Let $u = x+\frac{1}{2}$, then $du = dx$. Let $a = \frac{1}{2}$. The integral becomes:

$\int \sqrt{u^2-a^2} du$

Using the standard integration formula $\int \sqrt{u^2-a^2} du = \frac{u}{2}\sqrt{u^2-a^2} - \frac{a^2}{2}\ln|u+\sqrt{u^2-a^2}| + C_2$:

Substitute back $u = x+\frac{1}{2}$ and $a = \frac{1}{2}$:

$\int \sqrt{x^2+x} dx = \frac{x+\frac{1}{2}}{2}\sqrt{\left(x+\frac{1}{2}\right)^2 - \left(\frac{1}{2}\right)^2} - \frac{\left(\frac{1}{2}\right)^2}{2}\ln\left|x+\frac{1}{2}+\sqrt{\left(x+\frac{1}{2}\right)^2 - \left(\frac{1}{2}\right)^2}\right| + C_2$

$= \frac{2x+1}{4}\sqrt{x^2+x} - \frac{1/4}{2}\ln\left|x+\frac{1}{2}+\sqrt{x^2+x}\right| + C_2$

$= \frac{2x+1}{4}\sqrt{x^2+x} - \frac{1}{8}\ln\left|x+\frac{1}{2}+\sqrt{x^2+x}\right| + C_2$

4. Combine the Results:

Substitute the results from step 2 and step 3 back into the expression for $I$:

$I = \left(\frac{x^2}{2} + x\right) - \left(\frac{2x+1}{4}\sqrt{x^2+x} - \frac{1}{8}\ln\left|x+\frac{1}{2}+\sqrt{x^2+x}\right|\right) + C$

$I = \frac{x^2}{2} + x - \frac{2x+1}{4}\sqrt{x^2+x} + \frac{1}{8}\ln\left|x+\frac{1}{2}+\sqrt{x^2+x}\right| + C$

where $C = C_1 - C_2$ is the constant of integration.

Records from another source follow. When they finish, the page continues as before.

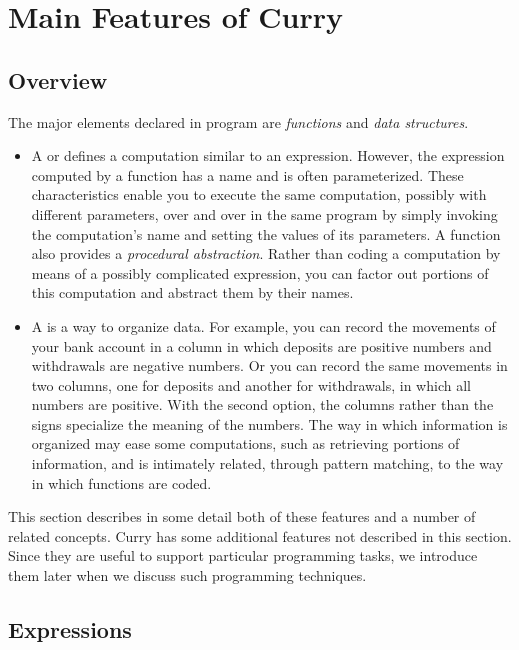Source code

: \chapter{Main Features of Curry}

\section{Overview}

The major elements declared in program are
\emph{functions} and \emph{data structures}.

\begin{itemize}
\item{} 
A  or  defines
a computation similar to an expression.
However, the expression computed by a function
has a name and is often parameterized.
These characteristics enable you to execute the same computation, possibly
with different parameters, over and over in the same program
by simply invoking the computation's name
and setting the values of its parameters.
A function also provides a \emph{procedural abstraction}.
Rather than coding a computation by means of a possibly
complicated expression, you can factor out portions of this computation
and abstract them by their names.
\item{} 
A  is a way to organize data.
For example, you can record the movements of your bank account
in a column in which deposits are positive numbers and withdrawals
are negative numbers.  Or you can record the same movements in
two columns, one for deposits and another for withdrawals,
in which all numbers are positive.
With the second option,
the columns rather than the signs specialize the meaning of the numbers.
The way in which information is organized may ease some computations,
such as retrieving portions of information, and
is intimately related, through pattern matching,
to the way in which functions are coded.
\end{itemize}
%
This section describes in some detail both of these features and
a number of related concepts.
Curry has some additional features not described in this section.
Since they are useful to support particular programming tasks,
we introduce them later when we discuss such programming techniques.


\section{Expressions}

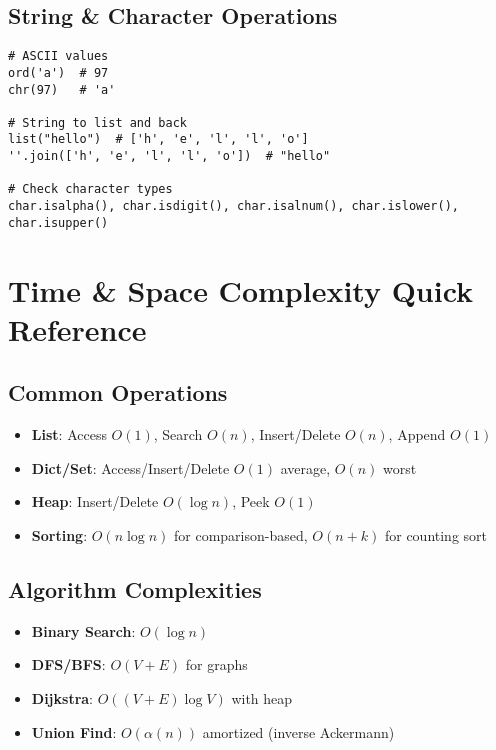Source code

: \subsection{String \& Character Operations}
\begin{verbatim}
# ASCII values
ord('a')  # 97
chr(97)   # 'a'

# String to list and back
list("hello")  # ['h', 'e', 'l', 'l', 'o']
''.join(['h', 'e', 'l', 'l', 'o'])  # "hello"

# Check character types
char.isalpha(), char.isdigit(), char.isalnum(), char.islower(), char.isupper()
\end{verbatim}

\section{Time \& Space Complexity Quick Reference}

\subsection{Common Operations}
\begin{itemize}
    \item \textbf{List}: Access $O(1)$, Search $O(n)$, Insert/Delete $O(n)$, Append $O(1)$
    \item \textbf{Dict/Set}: Access/Insert/Delete $O(1)$ average, $O(n)$ worst
    \item \textbf{Heap}: Insert/Delete $O(\log n)$, Peek $O(1)$
    \item \textbf{Sorting}: $O(n \log n)$ for comparison-based, $O(n+k)$ for counting sort
\end{itemize}

\subsection{Algorithm Complexities}
\begin{itemize}
    \item \textbf{Binary Search}: $O(\log n)$
    \item \textbf{DFS/BFS}: $O(V + E)$ for graphs
    \item \textbf{Dijkstra}: $O((V + E) \log V)$ with heap
    \item \textbf{Union Find}: $O(\alpha(n))$ amortized (inverse Ackermann)
\end{itemize}

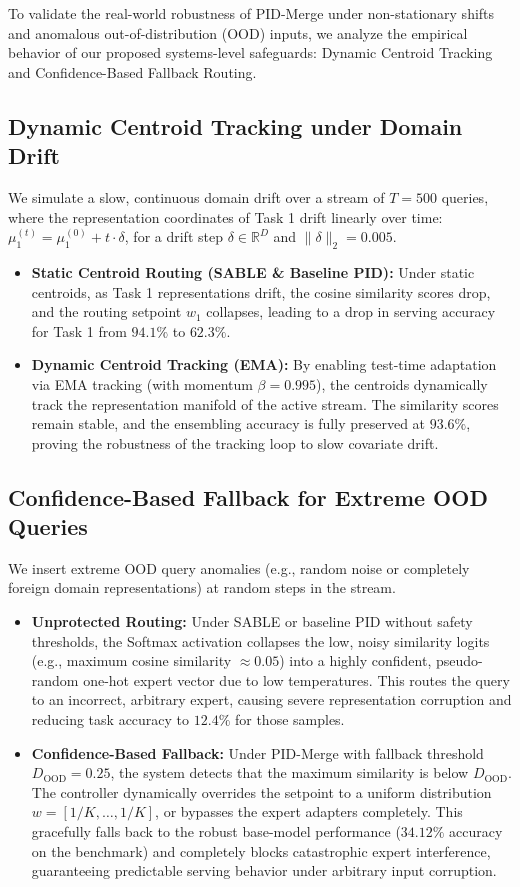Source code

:To validate the real-world robustness of PID-Merge under non-stationary shifts and anomalous out-of-distribution (OOD) inputs, we analyze the empirical behavior of our proposed systems-level safeguards: Dynamic Centroid Tracking and Confidence-Based Fallback Routing.

\subsection{Dynamic Centroid Tracking under Domain Drift}
We simulate a slow, continuous domain drift over a stream of $T = 500$ queries, where the representation coordinates of Task 1 drift linearly over time: $\mu_1^{(t)} = \mu_1^{(0)} + t \cdot \delta$, for a drift step $\delta \in \mathbb{R}^D$ and $\|\delta\|_2 = 0.005$.
\begin{itemize}
    \item \textbf{Static Centroid Routing (SABLE \& Baseline PID):} Under static centroids, as Task 1 representations drift, the cosine similarity scores drop, and the routing setpoint $w_1$ collapses, leading to a drop in serving accuracy for Task 1 from $94.1\%$ to $62.3\%$.
    \item \textbf{Dynamic Centroid Tracking (EMA):} By enabling test-time adaptation via EMA tracking (with momentum $\beta = 0.995$), the centroids dynamically track the representation manifold of the active stream. The similarity scores remain stable, and the ensembling accuracy is fully preserved at $93.6\%$, proving the robustness of the tracking loop to slow covariate drift.
\end{itemize}

\subsection{Confidence-Based Fallback for Extreme OOD Queries}
We insert extreme OOD query anomalies (e.g., random noise or completely foreign domain representations) at random steps in the stream.
\begin{itemize}
    \item \textbf{Unprotected Routing:} Under SABLE or baseline PID without safety thresholds, the Softmax activation collapses the low, noisy similarity logits (e.g., maximum cosine similarity $\approx 0.05$) into a highly confident, pseudo-random one-hot expert vector due to low temperatures. This routes the query to an incorrect, arbitrary expert, causing severe representation corruption and reducing task accuracy to $12.4\%$ for those samples.
    \item \textbf{Confidence-Based Fallback:} Under PID-Merge with fallback threshold $D_{\text{OOD}} = 0.25$, the system detects that the maximum similarity is below $D_{\text{OOD}}$. The controller dynamically overrides the setpoint to a uniform distribution $w = [1/K, \dots, 1/K]$, or bypasses the expert adapters completely. This gracefully falls back to the robust base-model performance ($34.12\%$ accuracy on the benchmark) and completely blocks catastrophic expert interference, guaranteeing predictable serving behavior under arbitrary input corruption.
\end{itemize}

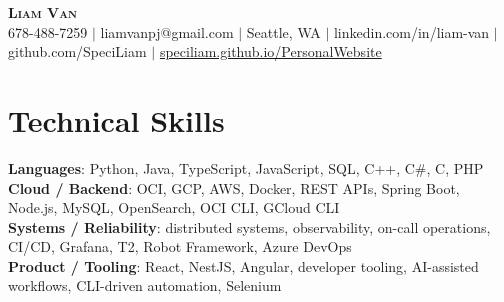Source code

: \documentclass[letterpaper,11pt]{article}
\begin{document}

%
\begin{center}
    \textbf{\Huge \scshape Liam Van} \\ \vspace{1pt}
    \small 678-488-7259 $|$ \small {liamvanpj@gmail.com} $|$ Seattle, WA
 {{$|$ linkedin.com/in/liam-van} {$|$ github.com/SpeciLiam} {$|$ \href{https://speciliam.github.io/PersonalWebsite}{speciliam.github.io/PersonalWebsite}}}

\end{center}

\section{Technical Skills}
 \begin{itemize}[leftmargin=0.15in, label={}]
    \small{\item{
     \textbf{Languages}{: Python, Java, TypeScript, JavaScript, SQL, C++, C\#, C, PHP} \\
     \textbf{Cloud / Backend}{: OCI, GCP, AWS, Docker, REST APIs, Spring Boot, Node.js, MySQL, OpenSearch, OCI CLI, GCloud CLI} \\
     \textbf{Systems / Reliability}{: distributed systems, observability, on-call operations, CI/CD, Grafana, T2, Robot Framework, Azure DevOps} \\
     \textbf{Product / Tooling}{: React, NestJS, Angular, developer tooling, AI-assisted workflows, CLI-driven automation, Selenium} \\
    }}
 \end{itemize}
%
\end{document}
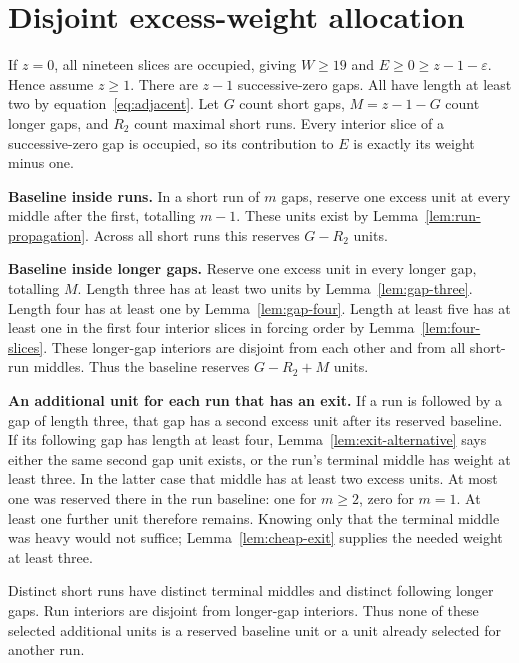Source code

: \documentclass{article}
\begin{document}
\section{Disjoint excess-weight allocation}\label{sec:accounting}

If \(z = 0\), all nineteen slices are occupied, giving \(W \ge 19\) and
\(E \ge 0 \ge z - 1 - \varepsilon\). Hence assume \(z \ge 1\). There are \(z - 1\)
successive-zero gaps. All have length at least two by equation~\eqref{eq:adjacent}. Let \(G\)
count short gaps, \(M = z - 1 - G\) count longer gaps, and \(R_2\) count maximal short runs.
Every interior slice of a successive-zero gap is occupied, so its contribution
to \(E\) is exactly its weight minus one.

\textbf{Baseline inside runs.} In a short run of \(m\) gaps, reserve one excess
unit at every middle after the first, totalling \(m - 1\). These units exist by
Lemma~\ref{lem:run-propagation}. Across all short runs this reserves \(G - R_2\) units.

\textbf{Baseline inside longer gaps.} Reserve one excess unit in every longer
gap, totalling \(M\). Length three has at least two units by Lemma~\ref{lem:gap-three}.
Length four has at least one by Lemma~\ref{lem:gap-four}. Length at least five has at least
one in the first four interior slices in forcing order by Lemma~\ref{lem:four-slices}.
These longer-gap interiors are disjoint from each other and from all
short-run middles. Thus the baseline reserves \(G - R_2 + M\) units.

\textbf{An additional unit for each run that has an exit.} If a run is followed
by a gap of length three, that gap has a second excess unit after its
reserved baseline. If its following gap has length at least four,
Lemma~\ref{lem:exit-alternative} says either the same second gap unit exists, or the run's
terminal middle has weight at least three. In the latter case that middle has at least two
excess units. At most one was reserved there in the run baseline: one for
\(m \ge 2\), zero for \(m = 1\). At least one further unit therefore remains.
Knowing only that the terminal middle was heavy would not suffice;
Lemma~\ref{lem:cheap-exit} supplies the needed weight at least three.

Distinct short runs have distinct terminal middles and distinct following
longer gaps. Run interiors are disjoint from longer-gap interiors.
Thus none of these selected additional units is a reserved baseline unit
or a unit already selected for another run.
\end{document}
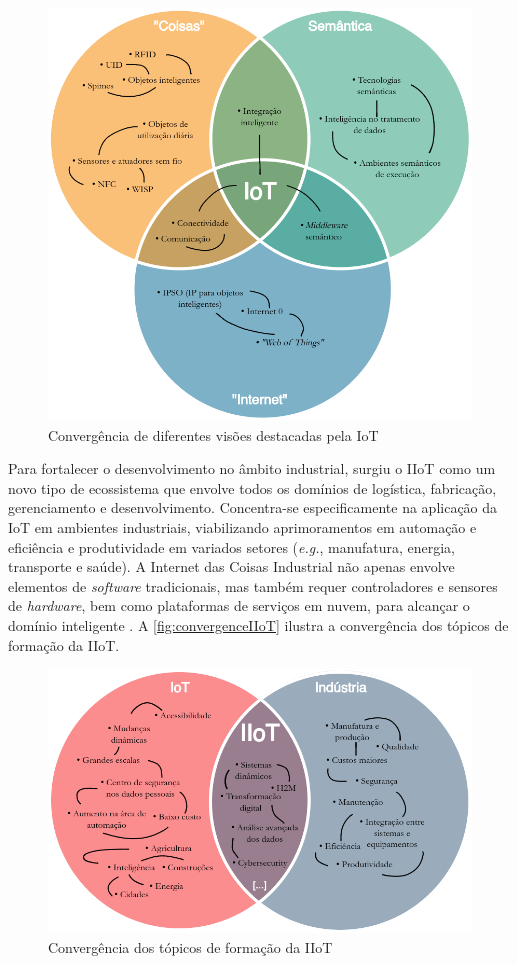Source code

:     \begin{figure}[htbp]
        \caption{Convergência de diferentes visões destacadas pela IoT}
        \label{fig:convergenceIoT}
        \begin{center}
            \includegraphics[width=0.7\linewidth]{USPSC-img/convergenceIoT2-low.png}
        \end{center}
    \end{figure}
    
    Para fortalecer o desenvolvimento no âmbito industrial, surgiu o IIoT como um novo tipo de ecossistema que envolve todos os domínios de logística, fabricação, gerenciamento e desenvolvimento. Concentra-se especificamente na aplicação da IoT em ambientes industriais, viabilizando aprimoramentos em automação e eficiência e produtividade em variados setores (\textit{e.g.}, manufatura, energia, transporte e saúde). A Internet das Coisas Industrial não apenas envolve elementos de \textit{software} tradicionais, mas também requer controladores e sensores de \textit{hardware}, bem como plataformas de serviços em nuvem, para alcançar o domínio inteligente \cite{huichao2020}. A \autoref{fig:convergenceIIoT} ilustra a convergência dos tópicos de formação da IIoT.

    \begin{figure}[htbp]
        \caption{Convergência dos tópicos de formação da IIoT}
        \label{fig:convergenceIIoT}
        \begin{center}
            \includegraphics[width=0.7\linewidth]{USPSC-img/convergenceIIoT2-low.png}
        \end{center}
    \end{figure}
    
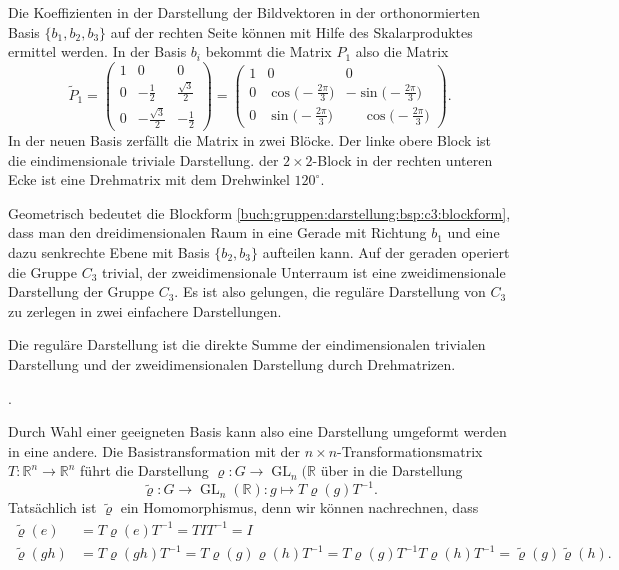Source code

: \begin{beispiel}
Die Koeffizienten in der Darstellung der Bildvektoren in der
orthonormierten Basis $\{b_1,b_2,b_3\}$ auf der rechten Seite
können mit Hilfe des Skalarproduktes ermittel werden.
In der Basis $b_i$ bekommt die Matrix $P_1$ also die Matrix
\begin{equation}
\renewcommand{\arraystretch}{1.2}
\tilde{P}_1
=
\begin{pmatrix}
1&0&0\\
0&-\frac12 & \frac{\!\sqrt{3}}2\\
0&-\frac{\!\sqrt{3}}2&-\frac12
\end{pmatrix}
=
\begin{pmatrix}
1&0&0\\
0&\cos\bigl(-\frac{2\pi}{3}\bigr)& -\sin\bigl(-\frac{2\pi}{3}\bigr) \\
0&\sin\bigl(-\frac{2\pi}{3}\bigr)& \phantom{-}\cos\bigl(-\frac{2\pi}{3}\bigr)
\end{pmatrix}.
\label{buch:gruppen:darstellung:bsp:c3:blockform}
\end{equation}
In der neuen Basis zerfällt die Matrix in zwei Blöcke.
Der linke obere Block ist die eindimensionale triviale Darstellung.
der $2\times 2$-Block in der rechten unteren Ecke ist eine Drehmatrix mit
dem Drehwinkel $120^\circ$.

Geometrisch bedeutet die Blockform
\eqref{buch:gruppen:darstellung:bsp:c3:blockform}, dass man den
dreidimensionalen Raum in eine Gerade mit Richtung $b_1$ und
eine dazu senkrechte Ebene mit Basis $\{b_2,b_3\}$ aufteilen
kann.
Auf der geraden operiert die Gruppe $C_3$ trivial, der zweidimensionale
Unterraum ist eine zweidimensionale Darstellung der Gruppe $C_3$.
Es ist also gelungen, die reguläre Darstellung von $C_3$ zu zerlegen
in zwei einfachere Darstellungen.

Die reguläre Darstellung ist die direkte Summe der eindimensionalen
trivialen Darstellung und der zweidimensionalen Darstellung durch
Drehmatrizen.
\end{beispiel}.

Durch Wahl einer geeigneten Basis kann also eine Darstellung umgeformt
werden in eine andere.
Die Basistransformation mit der $n\times n$-Transformationsmatrix
$T:\mathbb{R}^n\to\mathbb{R}^n$ führt die 
Darstellung $\varrho\colon G\to\operatorname{GL}_n(\mathbb{R}$ über
in die Darstellung
\[
\tilde{\varrho}
\colon
G\to\operatorname{GL}_n(\mathbb{R})
:
g\mapsto T\varrho(g)T^{-1}.
\]
Tatsächlich ist $\tilde{\varrho}$ ein Homomorphismus, denn wir können
nachrechnen, dass
\begin{align*}
\tilde{\varrho}(e)
&=
T\varrho(e)T^{-1}
=
TIT^{-1}
=
I
\\
\tilde{\varrho}(gh)
&=
T\varrho(gh)T^{-1}
=
T\varrho(g)\varrho(h)T^{-1}
=
T\varrho(g)T^{-1}T\varrho(h)T^{-1}
=
\tilde{\varrho}(g)
\tilde{\varrho}(h).
\end{align*}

The final answer is $\frac{x^2}{2} + x - \frac{2x+1}{4}\sqrt{x^2+x} + \frac{1}{8}\ln\left|x+\frac{1}{2}+\sqrt{x^2+x}\right| + C$.

Explanation of the solution:

The integral is solved by rationalizing the denominator, which simplifies the integrand into two parts: a simple polynomial and a square root of a quadratic expression. The polynomial part is integrated directly using the power rule. The quadratic expression under the square root is integrated by completing the square and applying the standard integral formula for $\int \sqrt{u^2-a^2} du$.

Answer:

The integral is $\frac{x^2}{2} + x - \frac{2x+1}{4}\sqrt{x^2+x} + \frac{1}{8}\ln\left|x+\frac{1}{2}+\sqrt{x^2+x}\right| + C$.